Preigekrönte Schneider aus Taiwan leisten ihren Beitrag, die Zukunft eines traditionellen Gewerbes zu gestalten.

Auf einem von Bäumen eingefassten Abschnitt der Zhongshan North Road in Taipeh zog an einem Nachmittag im August vergangenen Jahres eine Kolonne von 12 Jeeps mit ihrem Ehrengast Wu Ping-nan an einer jubelnden Menge vorbei zu einem Bankett für 300 Personen auf dem breiten Trottoir. Viele der an der Straße ansässigen Schneider legten Nadel und Faden aus der Hand, um Wus zweiten Platz bei Herrenbekleidung im internationalen "Goldene Nadel und goldener Faden"-Wettbewerb beim 31. Weltkongress der Maßschneider (World Congress of Master Tailors, WCMT) in Berlin 2005 zu feiern.

Ein Schneider von einem Bekleidungsgeschäft unter der Stadtautobahn-Hochstraße Civil Boulevard in Taipeh schnitt bei dem Wettbewerb sogar noch besser ab -- Chen Yung-jen errang in der Kategorie Damenbekleidung den ersten Platz. Selbst als relative Neulinge im WCMT sind Taiwans Schneider offenbar in die Spitzengruppe vorgerückt.

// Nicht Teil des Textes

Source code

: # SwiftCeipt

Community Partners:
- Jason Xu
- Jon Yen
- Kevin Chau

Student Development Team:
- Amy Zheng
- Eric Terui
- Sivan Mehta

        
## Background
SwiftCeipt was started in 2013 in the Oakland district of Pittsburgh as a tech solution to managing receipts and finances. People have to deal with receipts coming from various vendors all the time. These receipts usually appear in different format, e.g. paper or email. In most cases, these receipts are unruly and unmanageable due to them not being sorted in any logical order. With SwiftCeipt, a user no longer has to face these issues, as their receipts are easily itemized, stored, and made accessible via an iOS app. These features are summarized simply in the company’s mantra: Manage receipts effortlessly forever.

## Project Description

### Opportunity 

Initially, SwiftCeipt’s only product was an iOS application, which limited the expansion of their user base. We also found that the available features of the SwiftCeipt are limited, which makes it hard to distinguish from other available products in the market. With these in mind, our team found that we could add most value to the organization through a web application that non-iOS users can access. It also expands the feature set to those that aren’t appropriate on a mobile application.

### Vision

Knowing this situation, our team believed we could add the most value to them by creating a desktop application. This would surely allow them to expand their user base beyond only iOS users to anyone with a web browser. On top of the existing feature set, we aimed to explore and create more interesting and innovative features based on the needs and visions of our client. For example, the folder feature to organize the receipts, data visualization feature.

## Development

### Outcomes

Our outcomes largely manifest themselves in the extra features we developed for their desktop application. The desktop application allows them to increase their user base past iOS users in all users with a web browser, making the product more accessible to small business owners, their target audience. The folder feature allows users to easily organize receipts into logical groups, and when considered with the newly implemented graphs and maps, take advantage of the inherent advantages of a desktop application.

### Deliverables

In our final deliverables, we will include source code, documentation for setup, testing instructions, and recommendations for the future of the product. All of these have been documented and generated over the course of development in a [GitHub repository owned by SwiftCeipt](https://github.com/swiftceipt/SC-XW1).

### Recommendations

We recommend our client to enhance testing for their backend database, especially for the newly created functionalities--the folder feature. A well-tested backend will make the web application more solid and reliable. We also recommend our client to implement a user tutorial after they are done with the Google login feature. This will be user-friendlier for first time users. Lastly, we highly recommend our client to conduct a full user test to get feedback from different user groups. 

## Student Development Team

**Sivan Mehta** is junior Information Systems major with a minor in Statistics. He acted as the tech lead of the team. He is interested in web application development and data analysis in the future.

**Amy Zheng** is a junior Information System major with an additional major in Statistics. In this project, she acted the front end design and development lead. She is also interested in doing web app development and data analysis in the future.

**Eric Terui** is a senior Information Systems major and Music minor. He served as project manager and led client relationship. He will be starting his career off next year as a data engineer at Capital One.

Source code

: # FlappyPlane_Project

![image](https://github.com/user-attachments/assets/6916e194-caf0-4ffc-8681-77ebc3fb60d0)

Insgesamt hatten sich 46 Teilnehmer aus 23 Ländern in Berlin eingefunden. Man hatte sie aufgefordert, einen Anzug aus Stoffen herzustellen, die man ihnen zuvor mit der Post zugeschickt hatte, und zwar sollten sie vor der Jury von Hand nähen. Die fertigen Gewänder wurden dann von Testpersonen getragen, welche die Passgenauigkeit der Kleider in Bewegung vorführten. Außerdem hatten die Teilnehmer an Ort und Stelle bestimmte Kleidungsstücke zu entwerfen, um ihr Können beim Zeichnen zu zeigen.

Der Wettbewerb war die jüngste Gelegenheit für taiwanische Schneider, ihr Können bei internationalen Wettbewerben zu zeigen. Im Jahr 2000 fand in Taiwan die zweijährige Konferenz des asiatischen Maßschneiderverbandes statt, welche das Profil des Landes im regionalen Organisationsgeflecht erheblich stärkte und es auch in Kontakt mit dem WCMT brachte, dem es sich im Jahre 2003 anschloss.

2005 gab es nicht nur Modenschauen, sondern auch zum ersten Mal einen WCMT-Wettbewerb für Schneider zwischen 22 und 40 Jahren. In jener Kategorie qualifizierten sich Wu und Chen jeweils für die Herren- und Damenbekleidungs-Disziplinen.

Trotz der Ehre, die den taiwanischen Schneidern zuteil wurde, steht das Gewerbe im Inland vor ernsten Herausforderungen. "Talentmangel bei der jüngeren Generation ist ein universales Problem, das nicht nur Taiwan betrifft", bemerkt Ko Chin-fa, der als Präsident des Maßschneiderverbandes Taiwan und stellvertretender Leiter der 25-köpfigen taiwanischen Delegation in Berlin genau weiß, warum der WCMT den Wettbewerb zur Förderung neuen Blutes im Gewerbe ausrichtete.

In der Vergangenheit war es kein Problem, junge Männer zu finden, die eine Lehre als Schneider machen wollten. Wie Lee Wan-chin aus Taichung und Chen Ho-ping aus Keelung zogen viele in der Mitte des zweiten Lebensjahrzehnts nach Taipeh, um das Handwerk zu lernen. Neue Lehrlinge werden pro Werkstück bezahlt, wogegen qualifizierte Schneider ein Gehalt bekommen. Der Rat für Arbeitnehmerangelegenheiten (Council of Labor Affairs, CLA) hat ein dreistufiges Prüfungsverfahren für das Gewerbe, und obwohl es keine Definition dafür gibt, was einen Meister ausmacht, wird der Titel wohl eher für lange Berufserfahrung als für Kunstfertigkeit verliehen.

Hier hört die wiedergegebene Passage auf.